Friday, February 22, 2013

‘Sea Change’ at Experimenter

An ongoing series by Hajra Waheed at Kolkata-based Experimenter, stitches together a gripping tale about the missing as well as the missed.

It looks to chronicle the disappearance of all those who do – under the garb of salvation, a better life or even a new one. In testimony to this, all that remains to be seen, are a series of collaged portraits and Polaroids, coded notes, files, objects, and one-page declarations.

Through these delicately executed artworks that form part of ‘Sea Change’, she enables a glimpse into the curious fragments of ourselves that we often leave behind and the offerings that we make to all those along the way. In a way, the exhibition is a quiet ode of sorts to those who dare to journey across the borders they once created for themselves. In ‘Sea Change’ the visual material is directly sourced from existing photographs – a large deck of postcards from the 1930-40s gifted to her by a friend whose grandfather spent many years photographing his travels.

Not dissimilar to most postcards from this period that generally orientalized both people and places in the global south, these particular images became the catalyst by which a process of reclamation and resurrection (of these once photographed persons and places) came into being. In some ways, these unnamed and unidentified individuals become ghosts of the past and future – a skipping record of sorts where viewers are asked to possibly attempt to identify them but are ultimately are forced to walk away without ever fully being able to grasp them or their story.

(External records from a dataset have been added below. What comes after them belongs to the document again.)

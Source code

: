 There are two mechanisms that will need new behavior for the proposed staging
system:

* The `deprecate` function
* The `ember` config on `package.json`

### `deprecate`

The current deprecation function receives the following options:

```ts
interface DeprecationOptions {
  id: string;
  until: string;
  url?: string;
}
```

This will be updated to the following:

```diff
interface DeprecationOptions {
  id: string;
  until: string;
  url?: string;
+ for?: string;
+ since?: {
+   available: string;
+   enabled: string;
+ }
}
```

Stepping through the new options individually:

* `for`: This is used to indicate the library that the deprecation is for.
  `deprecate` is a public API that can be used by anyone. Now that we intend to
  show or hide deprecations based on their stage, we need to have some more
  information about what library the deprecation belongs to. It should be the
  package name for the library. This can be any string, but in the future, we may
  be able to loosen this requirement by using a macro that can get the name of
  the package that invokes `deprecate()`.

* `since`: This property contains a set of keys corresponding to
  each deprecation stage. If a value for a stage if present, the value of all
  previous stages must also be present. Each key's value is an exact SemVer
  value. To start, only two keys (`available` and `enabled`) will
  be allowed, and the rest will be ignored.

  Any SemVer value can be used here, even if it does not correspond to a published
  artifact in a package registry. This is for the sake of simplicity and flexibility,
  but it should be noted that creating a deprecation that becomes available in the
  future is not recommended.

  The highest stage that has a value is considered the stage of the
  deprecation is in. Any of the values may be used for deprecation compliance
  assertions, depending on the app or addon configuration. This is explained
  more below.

In sifting through the fragments of what has been left behind from Sea Change, it is difficult not to begin questioning whether this is indeed a story about the disappearance or perhaps even a mass migration of a particular group of people or about something else. After all, all of the notes left behind suggest a secondary story – a story of love: though what remains unclear is if it is indeed between two people or between person and nation or their notions of 'home.'

The power of a photograph to unleash both ambiguity and certainty is one of the most compelling qualities for the continued use of the medium in Hajra Waheed’s work. She remains interested in the space between translation and disorientation that takes place when stitching back histories/narratives, the relationship between the text and the photograph, and between drawing and photography.